# AIM OF THE TASK
Check every line below for the word "vanaf" and give only the number of lines where it appears.

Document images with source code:
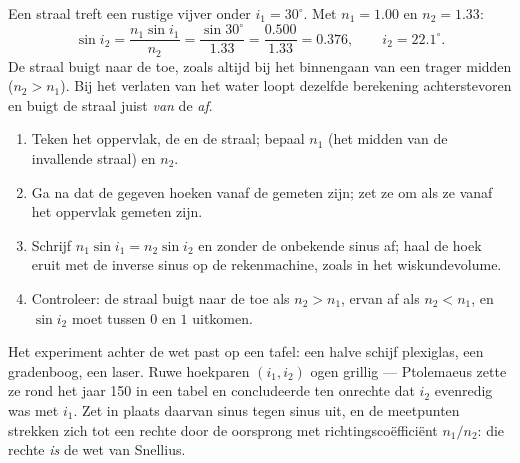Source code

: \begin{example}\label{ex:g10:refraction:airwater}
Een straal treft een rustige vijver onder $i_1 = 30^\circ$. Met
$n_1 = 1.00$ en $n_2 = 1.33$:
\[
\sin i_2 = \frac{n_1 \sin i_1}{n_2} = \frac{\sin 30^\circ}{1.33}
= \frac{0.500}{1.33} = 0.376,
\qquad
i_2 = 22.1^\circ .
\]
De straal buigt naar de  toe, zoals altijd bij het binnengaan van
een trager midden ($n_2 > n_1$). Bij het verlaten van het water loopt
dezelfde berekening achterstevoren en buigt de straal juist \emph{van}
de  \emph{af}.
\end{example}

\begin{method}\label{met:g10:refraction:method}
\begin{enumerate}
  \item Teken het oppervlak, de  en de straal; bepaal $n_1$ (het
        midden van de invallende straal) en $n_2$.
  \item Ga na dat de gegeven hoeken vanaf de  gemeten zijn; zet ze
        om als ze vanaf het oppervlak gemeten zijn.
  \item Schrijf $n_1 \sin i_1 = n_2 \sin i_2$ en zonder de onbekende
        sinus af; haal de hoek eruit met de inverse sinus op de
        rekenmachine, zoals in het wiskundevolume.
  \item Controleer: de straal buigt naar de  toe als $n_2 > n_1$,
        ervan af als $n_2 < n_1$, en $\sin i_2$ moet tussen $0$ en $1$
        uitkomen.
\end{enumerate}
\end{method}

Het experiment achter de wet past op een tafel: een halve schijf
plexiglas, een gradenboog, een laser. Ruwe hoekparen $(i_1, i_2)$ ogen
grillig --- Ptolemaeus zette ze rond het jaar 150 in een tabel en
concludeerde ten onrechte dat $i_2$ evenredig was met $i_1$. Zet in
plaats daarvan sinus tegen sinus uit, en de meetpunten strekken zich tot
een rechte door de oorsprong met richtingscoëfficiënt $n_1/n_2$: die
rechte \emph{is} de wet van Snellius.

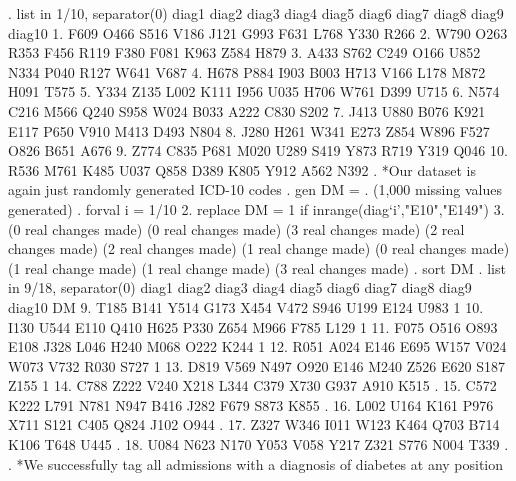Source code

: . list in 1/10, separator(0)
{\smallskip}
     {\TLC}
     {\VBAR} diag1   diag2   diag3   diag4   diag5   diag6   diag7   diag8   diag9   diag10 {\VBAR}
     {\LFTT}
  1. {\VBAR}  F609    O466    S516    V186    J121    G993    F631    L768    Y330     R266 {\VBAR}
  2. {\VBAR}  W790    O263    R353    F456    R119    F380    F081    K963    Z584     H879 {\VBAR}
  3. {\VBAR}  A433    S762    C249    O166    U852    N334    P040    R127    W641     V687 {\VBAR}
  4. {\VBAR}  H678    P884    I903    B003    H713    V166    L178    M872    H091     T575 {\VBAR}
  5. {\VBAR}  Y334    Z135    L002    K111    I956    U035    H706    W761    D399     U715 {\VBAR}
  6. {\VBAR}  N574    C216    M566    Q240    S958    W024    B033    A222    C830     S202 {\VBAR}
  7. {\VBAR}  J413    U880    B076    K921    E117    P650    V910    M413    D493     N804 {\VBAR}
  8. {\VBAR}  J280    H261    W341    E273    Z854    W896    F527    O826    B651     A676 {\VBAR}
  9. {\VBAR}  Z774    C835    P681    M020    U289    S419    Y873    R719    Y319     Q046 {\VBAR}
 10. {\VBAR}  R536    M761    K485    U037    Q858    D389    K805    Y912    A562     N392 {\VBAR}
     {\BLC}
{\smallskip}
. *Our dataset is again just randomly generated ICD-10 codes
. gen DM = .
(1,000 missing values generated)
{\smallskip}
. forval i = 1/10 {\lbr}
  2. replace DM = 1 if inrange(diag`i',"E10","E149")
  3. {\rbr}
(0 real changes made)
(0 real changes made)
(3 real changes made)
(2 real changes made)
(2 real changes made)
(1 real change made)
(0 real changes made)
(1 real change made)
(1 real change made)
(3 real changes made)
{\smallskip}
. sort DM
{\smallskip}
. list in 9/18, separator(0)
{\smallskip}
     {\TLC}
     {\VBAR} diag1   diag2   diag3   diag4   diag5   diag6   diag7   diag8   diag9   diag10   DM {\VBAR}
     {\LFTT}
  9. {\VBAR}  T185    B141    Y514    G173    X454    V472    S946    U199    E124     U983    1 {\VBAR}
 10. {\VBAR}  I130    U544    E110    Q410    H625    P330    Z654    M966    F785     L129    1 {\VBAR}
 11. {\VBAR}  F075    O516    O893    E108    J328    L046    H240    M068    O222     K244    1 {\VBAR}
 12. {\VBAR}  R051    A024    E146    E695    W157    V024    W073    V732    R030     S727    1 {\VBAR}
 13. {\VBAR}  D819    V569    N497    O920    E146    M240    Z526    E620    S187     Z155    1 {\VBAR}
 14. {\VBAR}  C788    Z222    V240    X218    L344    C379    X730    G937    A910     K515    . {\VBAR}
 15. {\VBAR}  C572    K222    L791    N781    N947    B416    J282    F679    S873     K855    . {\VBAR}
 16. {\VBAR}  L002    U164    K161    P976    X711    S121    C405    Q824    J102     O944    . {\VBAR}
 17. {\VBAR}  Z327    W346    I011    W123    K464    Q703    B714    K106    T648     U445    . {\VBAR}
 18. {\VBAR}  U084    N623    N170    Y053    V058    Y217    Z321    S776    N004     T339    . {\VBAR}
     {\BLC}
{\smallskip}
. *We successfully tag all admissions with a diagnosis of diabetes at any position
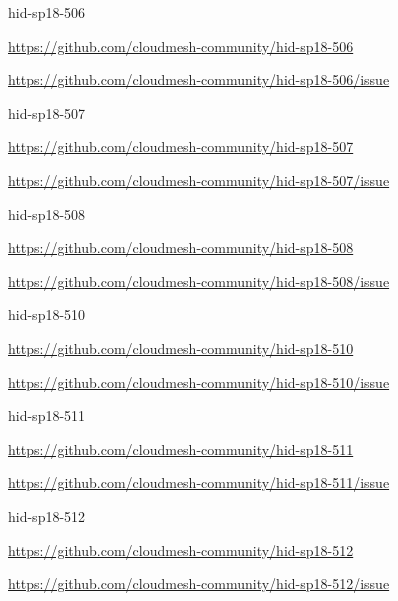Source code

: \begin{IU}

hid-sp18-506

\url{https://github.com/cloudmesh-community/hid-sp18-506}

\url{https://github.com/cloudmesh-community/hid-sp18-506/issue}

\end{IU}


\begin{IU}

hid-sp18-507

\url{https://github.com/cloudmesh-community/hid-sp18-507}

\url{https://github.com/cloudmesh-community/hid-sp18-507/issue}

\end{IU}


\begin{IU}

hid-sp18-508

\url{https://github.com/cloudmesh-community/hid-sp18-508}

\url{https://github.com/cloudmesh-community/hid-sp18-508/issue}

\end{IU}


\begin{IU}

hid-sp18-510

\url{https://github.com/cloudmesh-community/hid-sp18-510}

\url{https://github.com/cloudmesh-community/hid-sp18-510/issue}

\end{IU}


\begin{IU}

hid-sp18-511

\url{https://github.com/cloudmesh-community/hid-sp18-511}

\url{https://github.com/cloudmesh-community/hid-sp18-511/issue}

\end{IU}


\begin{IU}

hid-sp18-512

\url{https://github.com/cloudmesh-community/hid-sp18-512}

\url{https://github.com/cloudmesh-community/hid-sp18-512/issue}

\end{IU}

# COMPLETED EXERCISE
2